Le climat de l'Observatoire, sa tonalité à la fois sensible et intellectuelle, son ambiance est donc philosophique au sens le plus originaire. Au sens d'un savoir et d'une exploration libres et purement contemplatives du ciel : a) savoir et exploration qui ne servent à rien, à rien d'autre qu'eux-mêmes, b) qui font l'expérience de l'obscurité de la nuit comme de l'obscurité de l'ignorance, c) qui, réunissant la posture du corps et la position de la pensée, sont en adéquation avec l'essence de l'homme, cet être de verticalité et de redressement : cet être au « visage sublime » comme le dit Ovide parce que, continue-t-il :

« Tandis que l'ensemble des animaux est courbé et regarde la terre, Zeus a accordé à l'homme la station debout, lui permettant de contempler le ciel et de lever la tête vers les étoiles[4]. »

2) La nuit

Un observatoire et la philosophie font principalement l'expérience de la nuit.
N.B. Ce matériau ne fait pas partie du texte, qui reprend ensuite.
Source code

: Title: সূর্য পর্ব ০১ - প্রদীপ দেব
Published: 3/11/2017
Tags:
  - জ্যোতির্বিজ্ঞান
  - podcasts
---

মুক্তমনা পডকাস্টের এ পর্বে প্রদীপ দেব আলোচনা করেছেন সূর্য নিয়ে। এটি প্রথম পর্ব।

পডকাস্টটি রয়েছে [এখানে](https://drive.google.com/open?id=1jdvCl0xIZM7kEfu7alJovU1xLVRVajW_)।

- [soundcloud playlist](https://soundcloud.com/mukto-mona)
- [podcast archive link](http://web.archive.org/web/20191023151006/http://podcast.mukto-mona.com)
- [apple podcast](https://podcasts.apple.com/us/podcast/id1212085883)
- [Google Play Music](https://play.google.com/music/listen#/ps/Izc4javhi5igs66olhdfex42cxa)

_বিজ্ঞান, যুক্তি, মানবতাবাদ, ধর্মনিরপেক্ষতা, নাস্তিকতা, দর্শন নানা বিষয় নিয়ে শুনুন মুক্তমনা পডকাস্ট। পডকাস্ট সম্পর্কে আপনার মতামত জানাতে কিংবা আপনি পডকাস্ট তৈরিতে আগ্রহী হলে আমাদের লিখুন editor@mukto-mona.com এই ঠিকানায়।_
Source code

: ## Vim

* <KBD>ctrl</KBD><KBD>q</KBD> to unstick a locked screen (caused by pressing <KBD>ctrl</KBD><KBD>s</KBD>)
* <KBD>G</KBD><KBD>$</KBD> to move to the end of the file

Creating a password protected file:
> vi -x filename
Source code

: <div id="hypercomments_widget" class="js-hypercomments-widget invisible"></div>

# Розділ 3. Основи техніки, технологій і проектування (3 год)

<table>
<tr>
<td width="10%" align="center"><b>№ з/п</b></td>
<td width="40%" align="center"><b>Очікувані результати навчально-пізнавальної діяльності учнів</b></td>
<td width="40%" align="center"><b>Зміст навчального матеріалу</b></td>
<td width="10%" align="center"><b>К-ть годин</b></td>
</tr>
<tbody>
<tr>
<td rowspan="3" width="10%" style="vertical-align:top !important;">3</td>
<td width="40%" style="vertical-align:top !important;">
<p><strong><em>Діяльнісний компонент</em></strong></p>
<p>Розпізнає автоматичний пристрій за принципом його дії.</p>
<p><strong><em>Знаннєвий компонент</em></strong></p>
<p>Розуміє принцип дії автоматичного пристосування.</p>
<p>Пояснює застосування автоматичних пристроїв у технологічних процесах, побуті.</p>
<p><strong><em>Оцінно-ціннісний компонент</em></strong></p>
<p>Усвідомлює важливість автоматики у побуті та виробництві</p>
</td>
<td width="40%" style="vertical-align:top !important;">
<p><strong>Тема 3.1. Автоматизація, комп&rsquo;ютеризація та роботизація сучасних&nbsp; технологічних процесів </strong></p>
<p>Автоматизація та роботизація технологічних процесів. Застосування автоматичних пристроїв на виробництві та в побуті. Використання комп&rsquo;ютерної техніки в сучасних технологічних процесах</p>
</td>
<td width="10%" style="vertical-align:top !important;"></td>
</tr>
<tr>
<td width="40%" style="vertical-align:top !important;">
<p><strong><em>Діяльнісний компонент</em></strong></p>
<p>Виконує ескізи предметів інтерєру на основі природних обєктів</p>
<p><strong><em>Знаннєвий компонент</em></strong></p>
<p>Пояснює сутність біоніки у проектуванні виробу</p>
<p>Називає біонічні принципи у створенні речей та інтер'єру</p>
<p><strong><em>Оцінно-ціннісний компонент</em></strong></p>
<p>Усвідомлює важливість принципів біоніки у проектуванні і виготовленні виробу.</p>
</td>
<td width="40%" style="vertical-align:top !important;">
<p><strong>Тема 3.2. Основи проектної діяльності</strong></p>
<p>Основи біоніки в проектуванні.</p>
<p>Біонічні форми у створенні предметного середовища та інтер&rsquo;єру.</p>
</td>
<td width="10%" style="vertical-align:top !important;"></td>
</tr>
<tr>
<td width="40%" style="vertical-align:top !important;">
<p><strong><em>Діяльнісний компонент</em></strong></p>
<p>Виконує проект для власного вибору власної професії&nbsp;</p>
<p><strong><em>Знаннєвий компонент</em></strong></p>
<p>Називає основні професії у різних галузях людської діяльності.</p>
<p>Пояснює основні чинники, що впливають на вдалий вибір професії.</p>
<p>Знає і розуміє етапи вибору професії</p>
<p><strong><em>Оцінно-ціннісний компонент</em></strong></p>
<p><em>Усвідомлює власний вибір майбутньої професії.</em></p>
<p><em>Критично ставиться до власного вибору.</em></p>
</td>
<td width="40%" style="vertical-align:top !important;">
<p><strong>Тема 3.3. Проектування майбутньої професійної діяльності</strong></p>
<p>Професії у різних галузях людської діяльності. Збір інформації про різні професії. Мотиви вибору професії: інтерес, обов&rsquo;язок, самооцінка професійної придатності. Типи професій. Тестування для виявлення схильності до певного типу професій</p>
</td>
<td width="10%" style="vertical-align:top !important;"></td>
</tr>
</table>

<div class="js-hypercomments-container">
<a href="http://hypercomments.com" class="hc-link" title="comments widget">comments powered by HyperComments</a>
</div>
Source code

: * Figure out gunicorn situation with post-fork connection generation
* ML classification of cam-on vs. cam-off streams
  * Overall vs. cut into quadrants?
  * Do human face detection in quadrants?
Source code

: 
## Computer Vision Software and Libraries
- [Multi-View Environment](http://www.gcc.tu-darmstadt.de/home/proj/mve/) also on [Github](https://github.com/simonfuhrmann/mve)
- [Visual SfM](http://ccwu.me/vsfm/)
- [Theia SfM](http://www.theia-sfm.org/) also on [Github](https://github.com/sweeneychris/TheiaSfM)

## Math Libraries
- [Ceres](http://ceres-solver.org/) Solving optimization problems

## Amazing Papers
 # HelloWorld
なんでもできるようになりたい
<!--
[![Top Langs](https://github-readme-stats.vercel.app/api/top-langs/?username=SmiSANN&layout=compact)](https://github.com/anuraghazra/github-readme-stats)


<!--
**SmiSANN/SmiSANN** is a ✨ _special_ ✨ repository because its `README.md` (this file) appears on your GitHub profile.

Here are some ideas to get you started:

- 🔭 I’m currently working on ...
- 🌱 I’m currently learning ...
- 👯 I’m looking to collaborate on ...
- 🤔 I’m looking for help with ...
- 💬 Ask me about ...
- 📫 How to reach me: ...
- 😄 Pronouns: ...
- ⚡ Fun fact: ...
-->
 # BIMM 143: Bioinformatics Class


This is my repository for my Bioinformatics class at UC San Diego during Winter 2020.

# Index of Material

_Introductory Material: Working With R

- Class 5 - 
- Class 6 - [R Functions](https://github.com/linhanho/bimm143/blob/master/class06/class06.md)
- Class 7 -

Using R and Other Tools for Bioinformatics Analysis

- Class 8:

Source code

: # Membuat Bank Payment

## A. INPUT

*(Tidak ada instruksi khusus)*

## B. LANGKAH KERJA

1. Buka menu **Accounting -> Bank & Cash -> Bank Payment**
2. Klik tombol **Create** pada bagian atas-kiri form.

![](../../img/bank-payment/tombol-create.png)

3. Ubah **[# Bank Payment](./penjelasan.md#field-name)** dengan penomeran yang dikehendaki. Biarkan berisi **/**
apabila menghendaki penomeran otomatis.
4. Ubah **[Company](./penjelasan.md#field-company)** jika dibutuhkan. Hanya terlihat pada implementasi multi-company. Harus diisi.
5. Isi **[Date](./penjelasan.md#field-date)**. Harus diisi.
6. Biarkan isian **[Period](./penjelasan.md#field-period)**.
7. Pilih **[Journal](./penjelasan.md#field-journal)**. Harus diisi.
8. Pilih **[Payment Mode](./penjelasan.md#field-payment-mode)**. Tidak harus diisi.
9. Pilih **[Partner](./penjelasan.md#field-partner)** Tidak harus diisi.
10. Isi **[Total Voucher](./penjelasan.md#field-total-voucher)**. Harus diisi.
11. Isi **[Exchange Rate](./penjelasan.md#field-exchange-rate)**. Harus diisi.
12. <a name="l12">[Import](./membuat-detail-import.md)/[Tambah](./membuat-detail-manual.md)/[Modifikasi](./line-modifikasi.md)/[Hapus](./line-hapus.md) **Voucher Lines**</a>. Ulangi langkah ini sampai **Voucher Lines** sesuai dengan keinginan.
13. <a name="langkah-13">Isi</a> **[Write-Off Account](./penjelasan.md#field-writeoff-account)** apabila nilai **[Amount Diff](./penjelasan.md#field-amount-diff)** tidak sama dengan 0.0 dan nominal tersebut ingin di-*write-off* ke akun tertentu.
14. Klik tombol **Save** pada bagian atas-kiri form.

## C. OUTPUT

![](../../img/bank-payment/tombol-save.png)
Pour eux, comme pour l'alpiniste que je suis aussi par ailleurs, la nuit est toujours le commencement. Un grand philosophe allemand auquel je suis très attaché, Hegel, le dit de façon allégorique au début du XIXe siècle dans sa préface aux Principes de la philosophie du droit :

« Ce n'est qu'au début du crépuscule que la chouette de Minerve prend son envol[5]. »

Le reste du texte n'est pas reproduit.